=== What this task involves ===
Which lines mention "users"? Show each one from the listing.
^^^^^^^^
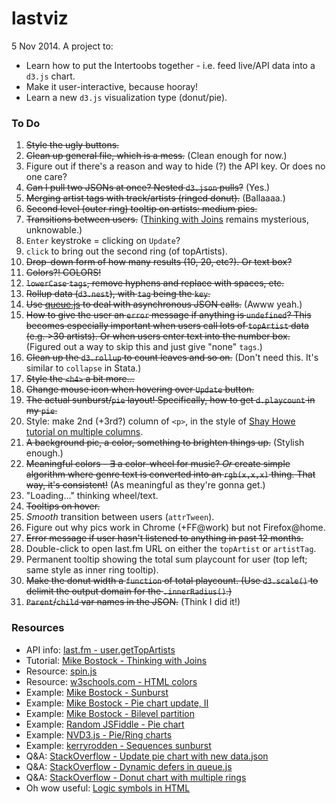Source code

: lastviz
=======

5 Nov 2014. A project to:
* Learn how to put the Intertoobs together - i.e. feed live/API data into a `d3.js` chart.
* Make it user-interactive, because hooray!
* Learn a new `d3.js` visualization type (donut/pie). 

### To Do
1. ~~Style the ugly buttons.~~
2. ~~Clean up general file, which is a mess.~~ (Clean enough for now.)
3. Figure out if there's a reason and way to hide (?) the API key. Or does no one care?
4. ~~Can I pull two JSONs at once? Nested `d3.json` pulls?~~ (Yes.)
5. ~~Merging artist tags with track/artists (ringed donut).~~ (Ballaaaa.)
6. ~~Second level (outer ring) tooltip on artists: medium pics.~~ 
7. ~~Transitions between users.~~ ([Thinking with Joins](http://bost.ocks.org/mike/join/) remains mysterious, unknowable.)
8. `Enter` keystroke = clicking on `Update`?
9. `click` to bring out the second ring (of topArtists).
10. ~~Drop-down form of how many results (10, 20, etc?). Or text box?~~ 
11. ~~Colors?! COLORS!~~
12. ~~`lowerCase` `tags`, remove hyphens and replace with spaces, etc.~~
13. ~~Rollup data (`d3.nest`), with `tag` being the `key`.~~ 
14. ~~Use [queue.js](http://bl.ocks.org/mbostock/1696080) to deal with asynchronous JSON calls.~~ (Awww yeah.)
15. ~~How to give the user an `error` message if anything is `undefined`? This becomes especially important when users call lots of `topArtist` data (e.g. >30 artists). Or when users enter text into the number box.~~ (Figured out a way to skip this and just give "none" `tags`.)
16. ~~Clean up the `d3.rollup` to count leaves and so on.~~ (Don't need this. It's similar to `collapse` in Stata.)
17. ~~Style the `<h4>` a bit more...~~
18. ~~Change mouse icon when hovering over `Update` button.~~
19. ~~The actual sunburst/`pie` layout! Specifically, how to get `d.playcount` in my `pie`.~~
20. Style: make 2nd (+3rd?) column of `<p>`, in the style of [Shay Howe tutorial on multiple columns](http://learn.shayhowe.com/html-css/positioning-content/).
21. ~~A background pic, a color, something to brighten things up.~~ (Stylish enough.)
22. ~~Meaningful colors - &exist; a color-wheel for music? *Or* create simple algorithm where genre text is converted into an `rgb(x,x,x)` thing. That way, it's consistent!~~ (As meaningful as they're gonna get.) 
23. "Loading..." thinking wheel/text. 
24. ~~Tooltips on hover.~~
25. *Smooth* transition between users (`attrTween`).
26. Figure out why pics work in Chrome (+FF@work) but not Firefox@home.
27. ~~Error message if user hasn't listened to anything in past 12 months.~~
28. Double-click to open last.fm URL on either the `topArtist` or `artistTag`. 
29. Permanent tooltip showing the total sum playcount for user (top left; same style as inner ring tooltip). 
30. ~~Make the donut width a `function` of total playcount. (Use `d3.scale()` to delimit the output domain for the `.innerRadius()`.)~~
31. ~~`Parent`/`child` var names in the JSON.~~ (Think I did it!)



### Resources

* API info: [last.fm - user.getTopArtists](http://www.last.fm/api/show/user.getTopArtists)
* Tutorial: [Mike Bostock - Thinking with Joins](http://bost.ocks.org/mike/join/)
* Resource: [spin.js](https://fgnass.github.io/spin.js/)
* Resource: [w3schools.com - HTML colors](http://www.w3schools.com/html/html_colors.asp)
* Example: [Mike Bostock - Sunburst](http://bl.ocks.org/mbostock/4063423)
* Example: [Mike Bostock - Pie chart update, II](https://gist.github.com/mbostock/1346410)
* Example: [Mike Bostock - Bilevel partition](http://bl.ocks.org/mbostock/5944371)
* Example: [Random JSFiddle - Pie chart](http://jsfiddle.net/ragingsquirrel3/qkHK6/)
* Example: [NVD3.js - Pie/Ring charts](http://nvd3.org/examples/pie.html)
* Example: [kerryrodden - Sequences sunburst](http://bl.ocks.org/kerryrodden/7090426)
* Q&A: [StackOverflow - Update pie chart with new data.json](https://stackoverflow.com/questions/19717519/update-d3-pie-chart-with-new-data-json)
* Q&A: [StackOverflow - Dynamic defers in queue.js](https://stackoverflow.com/questions/21687230/dynamically-change-the-number-of-defer-calls-in-queue-js)
* Q&A: [StackOverflow - Donut chart with multiple rings](https://stackoverflow.com/questions/17507728/d3-js-donut-charts-with-multiple-rings)
* Oh wow useful: [Logic symbols in HTML](https://en.wikipedia.org/wiki/List_of_logic_symbols)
^^^^^^^^
=== Answer space ===
7. ~~Transitions between users.~~ ([Thinking with Joins](http://bost.ocks.org/mike/join/) remains mysterious, unknowable.)
15. ~~How to give the user an `error` message if anything is `undefined`? This becomes especially important when users call lots of `topArtist` data (e.g. >30 artists). Or when users enter text into the number box.~~ (Figured out a way to skip this and just give "none" `tags`.)
25. *Smooth* transition between users (`attrTween`).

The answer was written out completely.